**Task to complete:** How many lines of the material below contain the string "Java"? Answer with the number and nothing else.

**Provided records:**
────────
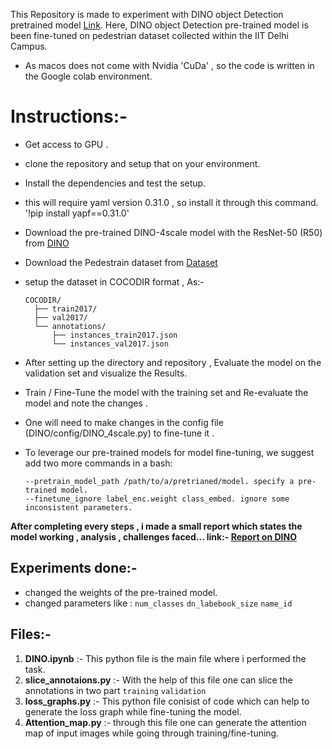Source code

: This Repository is made to experiment with DINO object Detection pretrained model [Link]( https://github.com/IDEA-Research/DINO?tab=readme-ov-file ).
Here, DINO object Detection pre-trained model is been fine-tuned on pedestrian dataset collected within the IIT Delhi Campus.

- As macos does not come with Nvidia 'CuDa' , so the code is written in the Google colab environment.

# Instructions:-

- Get access to GPU .
  
- clone the repository and setup that on your environment.
  
- Install the dependencies and test the setup.
  
- this will require yaml version 0.31.0 , so install it through this command. '!pip install yapf==0.31.0'

- Download the pre-trained DINO-4scale model with the ResNet-50 (R50) from [DINO](https://drive.google.com/drive/folders/1qD5m1NmK0kjE5hh-G17XUX751WsEG-h_)

- Download the Pedestrain dataset from [Dataset](https://drive.google.com/drive/folders/1DCpmo919b7OrAng9clEbiMHjO3D0hyoa?usp=sharing)

- setup the dataset in COCODIR format , As:-

      COCODIR/
        ├── train2017/
        ├── val2017/
        └── annotations/
        	├── instances_train2017.json
        	└── instances_val2017.json


- After setting up the directory and repository , Evaluate the model on the validation set and visualize the Results.

- Train / Fine-Tune the model with the training set and Re-evaluate the model and note the changes .

- One will need to make changes in the config file (DINO/config/DINO_4scale.py) to fine-tune it .

- To leverage our pre-trained models for model fine-tuning, we suggest add two more commands in a bash:

      --pretrain_model_path /path/to/a/pretrianed/model. specify a pre-trained model.
      --finetune_ignore label_enc.weight class_embed. ignore some inconsistent parameters.



**After completing every steps , i made a small report which states the model working , analysis , challenges faced... 
link:- [Report on DINO](https://docs.google.com/document/d/1mD_nRejf79o-b4RCWiVae7XnUi2stnjuzl4GtM3n3Yw/edit?usp=sharing)**


## Experiments done:-

- changed the weights of the pre-trained model.
- changed parameters like : `num_classes`   `dn_labebook_size`   `name_id`

## Files:-
1. **DINO.ipynb** :- This python file is the main file where i performed the task.
2. **slice_annotaions.py** :- With the help of this file one can slice the annotations in two part `training`  `validation`
3. **loss_graphs.py** :- This python file conisist of code which can help to generate the loss graph while fine-tuning the model.
4. **Attention_map.py** :- through this file one can generate the attention map of input images while going through training/fine-tuning.


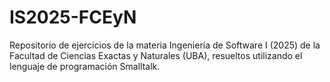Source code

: # IS2025-FCEyN

Repositorio de ejercicios de la materia Ingeniería de Software I (2025) de la Facultad de Ciencias Exactas y Naturales (UBA), resueltos utilizando el lenguaje de programación Smalltalk.
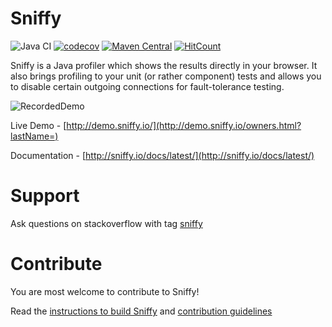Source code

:Sniffy
============

![Java CI](https://github.com/sniffy/sniffy/workflows/Build%20and%20deploy/badge.svg)
[![codecov](https://codecov.io/gh/sniffy/sniffy/branch/develop/graph/badge.svg)](https://codecov.io/gh/sniffy/sniffy)
[![Maven Central](https://maven-badges.herokuapp.com/maven-central/io.sniffy/sniffy/badge.svg?style=flat)](https://maven-badges.herokuapp.com/maven-central/io.sniffy/sniffy)
[![HitCount](http://hits.dwyl.com/sniffy/sniffy.svg)](http://hits.dwyl.com/sniffy/sniffy)

Sniffy is a Java profiler which shows the results directly in your browser.
It also brings profiling to your unit (or rather component) tests and allows you to disable certain outgoing connections for fault-tolerance testing.


![RecordedDemo](http://sniffy.io/demo.gif)

Live Demo - [http://demo.sniffy.io/](http://demo.sniffy.io/owners.html?lastName=)

Documentation - [http://sniffy.io/docs/latest/](http://sniffy.io/docs/latest/)

Support
============
Ask questions on stackoverflow with tag [sniffy](http://stackoverflow.com/questions/tagged/sniffy)

Contribute
============
You are most welcome to contribute to Sniffy!

Read the [instructions to build Sniffy](https://github.com/sniffy/sniffy/wiki/Building-Sniffy) and [contribution guidelines](https://github.com/sniffy/sniffy/blob/master/CONTRIBUTING.md)
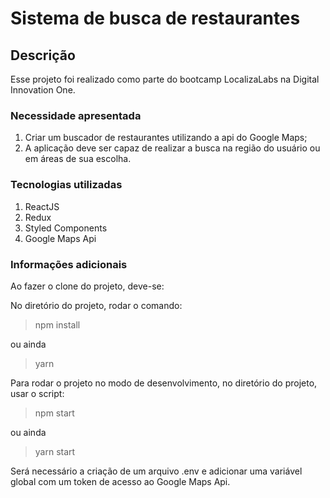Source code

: # Sistema de busca de restaurantes

## Descrição

Esse projeto foi realizado como parte do bootcamp LocalizaLabs na Digital Innovation One.

### Necessidade apresentada

1. Criar um buscador de restaurantes utilizando a api do Google Maps;
2. A aplicação deve ser capaz de realizar a busca na região do usuário ou em áreas de sua escolha.

### Tecnologias utilizadas

1. ReactJS
2. Redux
3. Styled Components
4. Google Maps Api

### Informações adicionais 

Ao fazer o clone do projeto, deve-se:

No diretório do projeto, rodar o comando:
>npm install

ou ainda

>yarn

Para rodar o projeto no modo de desenvolvimento, no diretório do projeto, usar o script:
>npm start

ou ainda

>yarn start

Será necessário a criação de um arquivo .env e adicionar uma variável global com um token de acesso ao Google Maps Api.
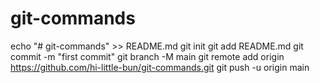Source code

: # git-commands

echo "# git-commands" >> README.md
git init
git add README.md
git commit -m "first commit"
git branch -M main
git remote add origin https://github.com/hi-little-bun/git-commands.git
git push -u origin main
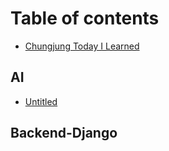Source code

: # Table of contents

* [Chungjung Today I Learned](README.md)

## AI

* [Untitled](ai/untitled.md)

## Backend-Django <a id="django"></a>

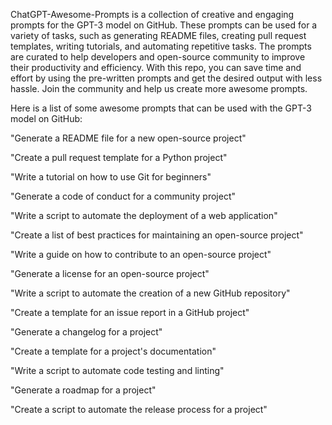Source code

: ChatGPT-Awesome-Prompts is a collection of creative and engaging prompts for the GPT-3 model on GitHub. These prompts can be used for a variety of tasks, such as generating README files, creating pull request templates, writing tutorials, and automating repetitive tasks. The prompts are curated to help developers and open-source community to improve their productivity and efficiency. With this repo, you can save time and effort by using the pre-written prompts and get the desired output with less hassle. Join the community and help us create more awesome prompts.

Here is a list of some awesome prompts that can be used with the GPT-3 model on GitHub:


"Generate a README file for a new open-source project"

"Create a pull request template for a Python project"

"Write a tutorial on how to use Git for beginners"

"Generate a code of conduct for a community project"

"Write a script to automate the deployment of a web application"

"Create a list of best practices for maintaining an open-source project"

"Write a guide on how to contribute to an open-source project"

"Generate a license for an open-source project"

"Write a script to automate the creation of a new GitHub repository"

"Create a template for an issue report in a GitHub project"

"Generate a changelog for a project"

"Create a template for a project's documentation"

"Write a script to automate code testing and linting"

"Generate a roadmap for a project"

"Create a script to automate the release process for a project"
────────
**Exercise output:** 2